Avalons ce feu follet d’un trait / Et allons mélanger nos couleurs à la rivière / Ce sont des perles ces galets / Qu’y a t-il ici-bas de meilleur / Qu’un jour sans erreur ?
Un jour sans erreur
Avec ce disque d’une profondeur de champ peu commune, à la fois dense et ouvert, JP Nataf convie l’auditeur à arpenter des territoires changeants comme les rêves ou les nuages au vent. Ce « Nataf-land» se visite en plein air, pour mieux éprouver sur sa peau les incessantes variations des éléments qu’il ne cesse de provoquer. Comme souvent, JP Nataf s’est ici bien entouré, rassemblant autour de lui une bande de compagnes et compagnons de premier choix, autant de frères et sœurs d’âme travaillant de concert à embellir le monde. Bertrand Belin, Mina Tindle, Albin de la Simone et surtout son ex-alter-ego au sein des Innocents, Jean-Christophe Urbain, apportent ainsi chacun leur touche à un disque qui s’applique à se parer de toute la gamme des couleurs séparant la joie de la mélancolie. Dépourvu d’angles aigus, Clair se moque des rigueurs d’une géométrie au cordeau pour dessiner de perpétuelles lignes de fuite, des boucles élastiques et de souples spirales. Dans ces paysages mouvants, l’auditeur traversera des sous-bois humides vaguement inquiétants (Monkey), des rivières limpides (Un jour sans erreur) , s’offrira le vertige du grand large (Le radeau) ou des figures aériennes (Clair, Viens me le dire). Et en plein milieu de ce monde parfait, il trouvera une chanson aux allures de cathédrale avec ce Seul alone monumental, construction époustouflante vers laquelle on revient sans cesse. Centre de gravité du disque, Seul alone est un morceau unique, foisonnant poème en prose aux fulgurances sidérantes, torrent de sensations et de sentiments mêlés qu’on peut choisir de contempler depuis la rive, gorgé d’admiration ou de s’en laisser submerger, emporté par son courant chaud et mystérieux. On soulignera d’ailleurs à quel point JP Nataf se révèle tout du long de cet album un parolier de premier ordre, d’une rare poésie, fluide et belle.

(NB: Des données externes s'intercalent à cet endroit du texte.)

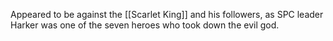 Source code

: Appeared to be against the [[Scarlet King]] and his followers, as SPC leader Harker was one of the seven heroes who took down the evil god. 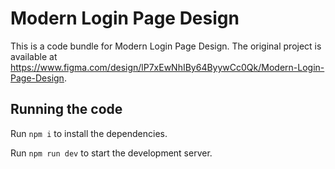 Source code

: 
  # Modern Login Page Design

  This is a code bundle for Modern Login Page Design. The original project is available at https://www.figma.com/design/lP7xEwNhIBy64ByywCc0Qk/Modern-Login-Page-Design.

  ## Running the code

  Run `npm i` to install the dependencies.

  Run `npm run dev` to start the development server.
   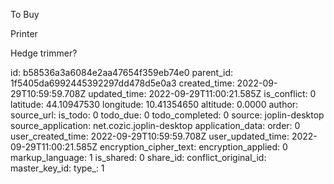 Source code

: To Buy

Printer

Hedge trimmer?



id: b58536a3a6084e2aa47654f359eb74e0
parent_id: 1f5405da6992445392297dd478d5e0a3
created_time: 2022-09-29T10:59:59.708Z
updated_time: 2022-09-29T11:00:21.585Z
is_conflict: 0
latitude: 44.10947530
longitude: 10.41354650
altitude: 0.0000
author: 
source_url: 
is_todo: 0
todo_due: 0
todo_completed: 0
source: joplin-desktop
source_application: net.cozic.joplin-desktop
application_data: 
order: 0
user_created_time: 2022-09-29T10:59:59.708Z
user_updated_time: 2022-09-29T11:00:21.585Z
encryption_cipher_text: 
encryption_applied: 0
markup_language: 1
is_shared: 0
share_id: 
conflict_original_id: 
master_key_id: 
type_: 1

Je m’en remets je jalonne / Mon périmètre amer / Je m’en sors, je m’en donne / Je zigzague entre les arbres / Et je me sens mieux / Je remise d’autant mieux / Que je tend les digues , que le temps / Me baise la main… libre, la main libre
Monkey
Mais si Seul alone mérite tous les hommages, sa stature ne doit pas pour autant laisser dans l’ombre la beauté des onze autres chansons qui l’accompagnent. Entre un Myosotis inaugural aux senteur de tango et cet A mandoline rieur terminal, chacun pourra choisir les séductions qu’il préfère, tracer ses propres itinéraires en fonction de ses humeurs. J’avoue une affection particulière pour les figures en apesanteur d’Un jour sans erreur ou du génial Viens me le dire, deux chansons sur lesquelles s’ébat un banjo en liberté. J’avoue aussi mon amour éperdu pour Le radeau et sa façon d’aller se confronter aux vagues mais on pourra aussi recommander le folk humble des Lacets.
A nous deux terres touchées, villes ouvertes, vallées repues de verre / Le vent dépend de la frontière / Le temps déporte la frontière / La frontière ferme mal
Viens me le dire
Disque sans collier, Clair confirmait JP Nataf comme un des plus fins francs-tireurs de la musique d’ici. Depuis 2015, il remet son talent au service des Innocents, pour notre plus grand bonheur. On le suivra toujours, de près ou de loin.